Now this is a man who grew up with different religious cultures and experiences….but what finally made a Christian out of him (so to speak) was Christianity’s proclamation of a suffering and vulnerable God in Jesus Christ.

I’ve never forgotten that statement from the professor.  And today’s Gospel text certainly brought it back to my mind.

What has drawn people to Christianity throughout the centuries?  What draws people to it yet today?  Is it not the blessed truth of a suffering and vulnerable God who, in Christ, embraces us in our own suffering and vulnerability? 

And isn’t it also true, then, that any so-called “gospel” which would omit, obscure, or play-down the suffering and vulnerable aspect of God is a false gospel?  Yes, I think that is also true, indeed.

And yet what do we often see today, but countless forms of so-called Christianity which do just that – try to proclaim Christ without his suffering, vulnerable nature and calling Christians to “discipleship” with little or no sense of the suffering and vulnerable mission to which Christ calls the church-community?

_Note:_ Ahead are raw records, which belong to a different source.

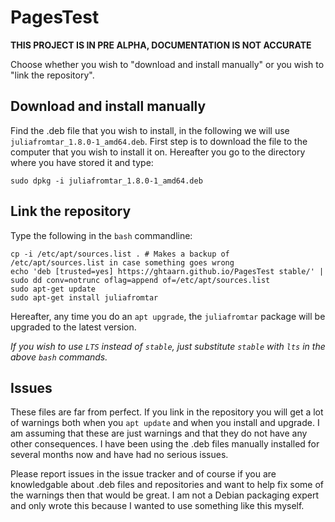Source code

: # PagesTest

**THIS PROJECT IS IN PRE ALPHA, DOCUMENTATION IS NOT ACCURATE**

Choose whether you wish to "download and install manually" or you wish to
"link the repository".

## Download and install manually

Find the .deb file that you wish to install, in the following we will use
`juliafromtar_1.8.0-1_amd64.deb`. First step is to download the file to the
computer that you wish to install it on. Hereafter you go to the directory
where you have stored it and type:

```
sudo dpkg -i juliafromtar_1.8.0-1_amd64.deb
```

## Link the repository

Type the following in the `bash` commandline:

```
cp -i /etc/apt/sources.list . # Makes a backup of /etc/apt/sources.list in case something goes wrong
echo 'deb [trusted=yes] https://ghtaarn.github.io/PagesTest stable/' | sudo dd conv=notrunc oflag=append of=/etc/apt/sources.list
sudo apt-get update
sudo apt-get install juliafromtar
```

Hereafter, any time you do an `apt upgrade`, the `juliafromtar` package
will be upgraded to the latest version.

*If you wish to use `LTS` instead of `stable`, just substitute `stable`
with `lts` in the above `bash` commands.*

## Issues

These files are far from perfect. If you link in the repository you will get a
lot of warnings both when you `apt update` and when you install and upgrade.
I am assuming that these are just warnings and that they do not have any
other consequences. I have been using the .deb files manually installed for
several months now and have had no serious issues.

Please report issues in the issue tracker and of course if you are
knowledgable about .deb files and repositories and want to help fix some of
the warnings then that would be great. I am not a Debian packaging expert
and only wrote this because I wanted to use something like this myself.

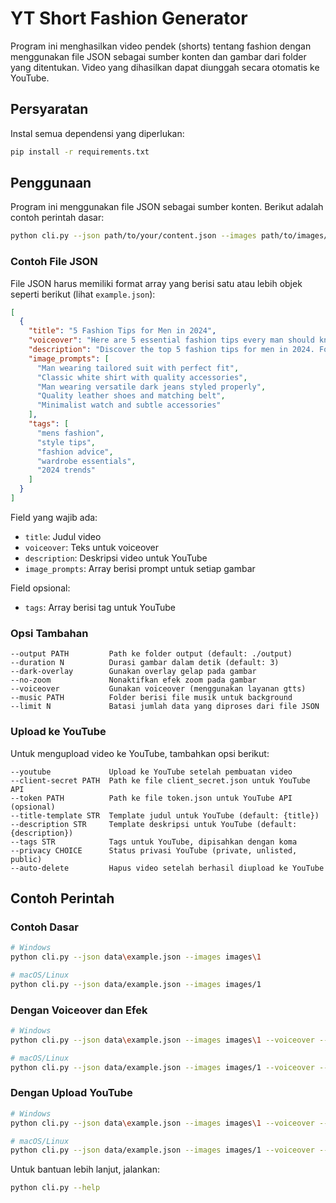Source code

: # YT Short Fashion Generator

Program ini menghasilkan video pendek (shorts) tentang fashion dengan menggunakan file JSON sebagai sumber konten dan gambar dari folder yang ditentukan. Video yang dihasilkan dapat diunggah secara otomatis ke YouTube.

## Persyaratan

Instal semua dependensi yang diperlukan:

```bash
pip install -r requirements.txt
```

## Penggunaan

Program ini menggunakan file JSON sebagai sumber konten. Berikut adalah contoh perintah dasar:

```bash
python cli.py --json path/to/your/content.json --images path/to/images/folder
```

### Contoh File JSON

File JSON harus memiliki format array yang berisi satu atau lebih objek seperti berikut (lihat `example.json`):

```json
[
  {
    "title": "5 Fashion Tips for Men in 2024",
    "voiceover": "Here are 5 essential fashion tips every man should know in 2024. These timeless style rules will help you look your best for any occasion.",
    "description": "Discover the top 5 fashion tips for men in 2024. Follow these style guidelines to elevate your wardrobe and make a great impression wherever you go. #MensFashion #StyleTips",
    "image_prompts": [
      "Man wearing tailored suit with perfect fit",
      "Classic white shirt with quality accessories",
      "Man wearing versatile dark jeans styled properly",
      "Quality leather shoes and matching belt",
      "Minimalist watch and subtle accessories"
    ],
    "tags": [
      "mens fashion",
      "style tips",
      "fashion advice",
      "wardrobe essentials",
      "2024 trends"
    ]
  }
]
```

Field yang wajib ada:
- `title`: Judul video
- `voiceover`: Teks untuk voiceover
- `description`: Deskripsi video untuk YouTube
- `image_prompts`: Array berisi prompt untuk setiap gambar

Field opsional:
- `tags`: Array berisi tag untuk YouTube

### Opsi Tambahan

```
--output PATH         Path ke folder output (default: ./output)
--duration N          Durasi gambar dalam detik (default: 3)
--dark-overlay        Gunakan overlay gelap pada gambar
--no-zoom             Nonaktifkan efek zoom pada gambar
--voiceover           Gunakan voiceover (menggunakan layanan gtts)
--music PATH          Folder berisi file musik untuk background
--limit N             Batasi jumlah data yang diproses dari file JSON
```

### Upload ke YouTube

Untuk mengupload video ke YouTube, tambahkan opsi berikut:

```
--youtube             Upload ke YouTube setelah pembuatan video
--client-secret PATH  Path ke file client_secret.json untuk YouTube API
--token PATH          Path ke file token.json untuk YouTube API (opsional)
--title-template STR  Template judul untuk YouTube (default: {title})
--description STR     Template deskripsi untuk YouTube (default: {description})
--tags STR            Tags untuk YouTube, dipisahkan dengan koma
--privacy CHOICE      Status privasi YouTube (private, unlisted, public)
--auto-delete         Hapus video setelah berhasil diupload ke YouTube
```

## Contoh Perintah

### Contoh Dasar

```bash
# Windows
python cli.py --json data\example.json --images images\1

# macOS/Linux
python cli.py --json data/example.json --images images/1
```

### Dengan Voiceover dan Efek

```bash
# Windows
python cli.py --json data\example.json --images images\1 --voiceover --dark-overlay --duration 4

# macOS/Linux
python cli.py --json data/example.json --images images/1 --voiceover --dark-overlay --duration 4
```

### Dengan Upload YouTube

```bash
# Windows
python cli.py --json data\example.json --images images\1 --voiceover --youtube --client-secret client_secret.json --privacy unlisted

# macOS/Linux
python cli.py --json data/example.json --images images/1 --voiceover --youtube --client-secret client_secret.json --privacy unlisted
```

Untuk bantuan lebih lanjut, jalankan:

```bash
python cli.py --help
```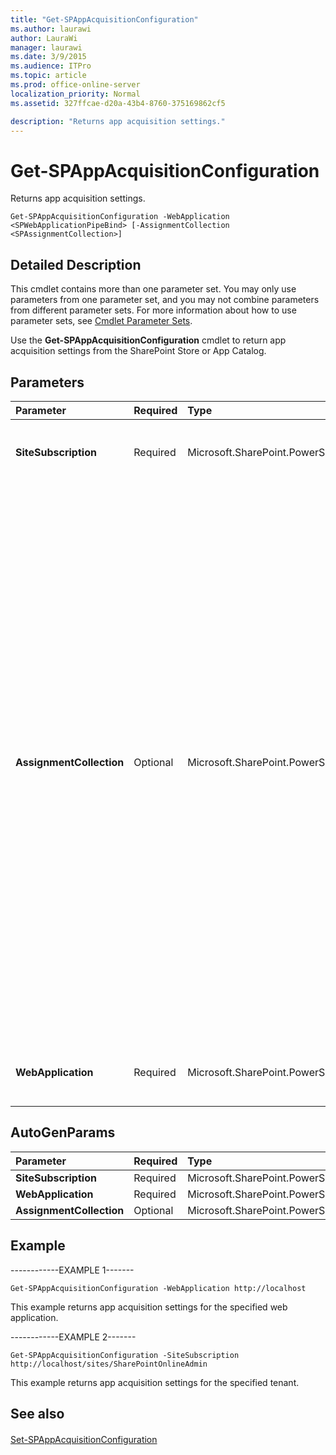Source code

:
 ```yaml
---
title: "Get-SPAppAcquisitionConfiguration"
ms.author: laurawi
author: LauraWi
manager: laurawi
ms.date: 3/9/2015
ms.audience: ITPro
ms.topic: article
ms.prod: office-online-server
localization_priority: Normal
ms.assetid: 327ffcae-d20a-43b4-8760-375169862cf5

description: "Returns app acquisition settings."
---
```


# Get-SPAppAcquisitionConfiguration

Returns app acquisition settings.
  
```
Get-SPAppAcquisitionConfiguration -WebApplication <SPWebApplicationPipeBind> [-AssignmentCollection <SPAssignmentCollection>]
```

## Detailed Description

This cmdlet contains more than one parameter set. You may only use parameters from one parameter set, and you may not combine parameters from different parameter sets. For more information about how to use parameter sets, see [Cmdlet Parameter Sets](https://go.microsoft.com/fwlink/?LinkID=187810).
  
Use the **Get-SPAppAcquisitionConfiguration** cmdlet to return app acquisition settings from the SharePoint Store or App Catalog. 
  
## Parameters

|**Parameter**|**Required**|**Type**|**Description**|
|:-----|:-----|:-----|:-----|
|**SiteSubscription** <br/> |Required  <br/> |Microsoft.SharePoint.PowerShell.SPSiteSubscriptionPipeBind  <br/> |Specifies the site collection for which app acquisition settings are to be returned.  <br/> |
|**AssignmentCollection** <br/> |Optional  <br/> |Microsoft.SharePoint.PowerShell.SPAssignmentCollection  <br/> |Manages objects for the purpose of proper disposal. Use of objects, such as **SPWeb** or **SPSite**, can use large amounts of memory and use of these objects in Windows PowerShell scripts requires proper memory management. Using the **SPAssignment** object, you can assign objects to a variable and dispose of the objects after they are needed to free up memory. When **SPWeb**, **SPSite**, or **SPSiteAdministration** objects are used, the objects are automatically disposed of if an assignment collection or the **Global** parameter is not used.  <br/> > [!NOTE]> When the **Global** parameter is used, all objects are contained in the global store. If objects are not immediately used, or disposed of by using the **Stop-SPAssignment** command, an out-of-memory scenario can occur.           |
|**WebApplication** <br/> |Required  <br/> |Microsoft.SharePoint.PowerShell.SPWebApplicationPipeBind  <br/> |Specifies the web application for which app acquisition settings are to be returned.  <br/> |
   
## AutoGenParams

|**Parameter**|**Required**|**Type**|**Description**|
|:-----|:-----|:-----|:-----|
|**SiteSubscription** <br/> |Required  <br/> |Microsoft.SharePoint.PowerShell.SPSiteSubscriptionPipeBind  <br/> ||
|**WebApplication** <br/> |Required  <br/> |Microsoft.SharePoint.PowerShell.SPWebApplicationPipeBind  <br/> ||
|**AssignmentCollection** <br/> |Optional  <br/> |Microsoft.SharePoint.PowerShell.SPAssignmentCollection  <br/> ||
   
## Example

------------EXAMPLE 1-------
  
```
Get-SPAppAcquisitionConfiguration -WebApplication http://localhost
```

This example returns app acquisition settings for the specified web application.
  
------------EXAMPLE 2-------
  
```
Get-SPAppAcquisitionConfiguration -SiteSubscription http://localhost/sites/SharePointOnlineAdmin
```

This example returns app acquisition settings for the specified tenant.
  
## See also

#### 

[Set-SPAppAcquisitionConfiguration](set-spappacquisitionconfiguration.md)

I happened to turn on one of the “religious TV channels” the other evening when the baseball game wasn’t going very well, and the pastor spent the whole sermon (and it was quite long) telling people about the potential rewards they would receive if they gave to the church what God wanted them to give.

That’s a form of the “prosperity gospel” which is quite popular in its various expressions in these times.  God will “make your dreams of personal success come true” if you give or do or think the right things.

And then there is so-called “Christian nationalism” which is becoming another popular false-gospel in these times.  It’s the gospel of “American Exceptionalism” which is tied-in with national prosperity and pre-eminence; and mistaken notions of “freedom.”  (Mixing Christ in with all of that)

And then there’s the “church growth movement” which has been a popular movement for several decades (and does have some things to teach us).  But it’s often devolved into the “gospel” of “bigger, louder, richer, and busier is better” for congregations and church bodies.

These are all what we might call “Christian distortions” in our time; and the point is not to run down other faith expressions, but simply to say, where’s the central core of Christianity in all this?  Where is the suffering and vulnerable God which drew Professor Amjad-Ali and countless others to the faith?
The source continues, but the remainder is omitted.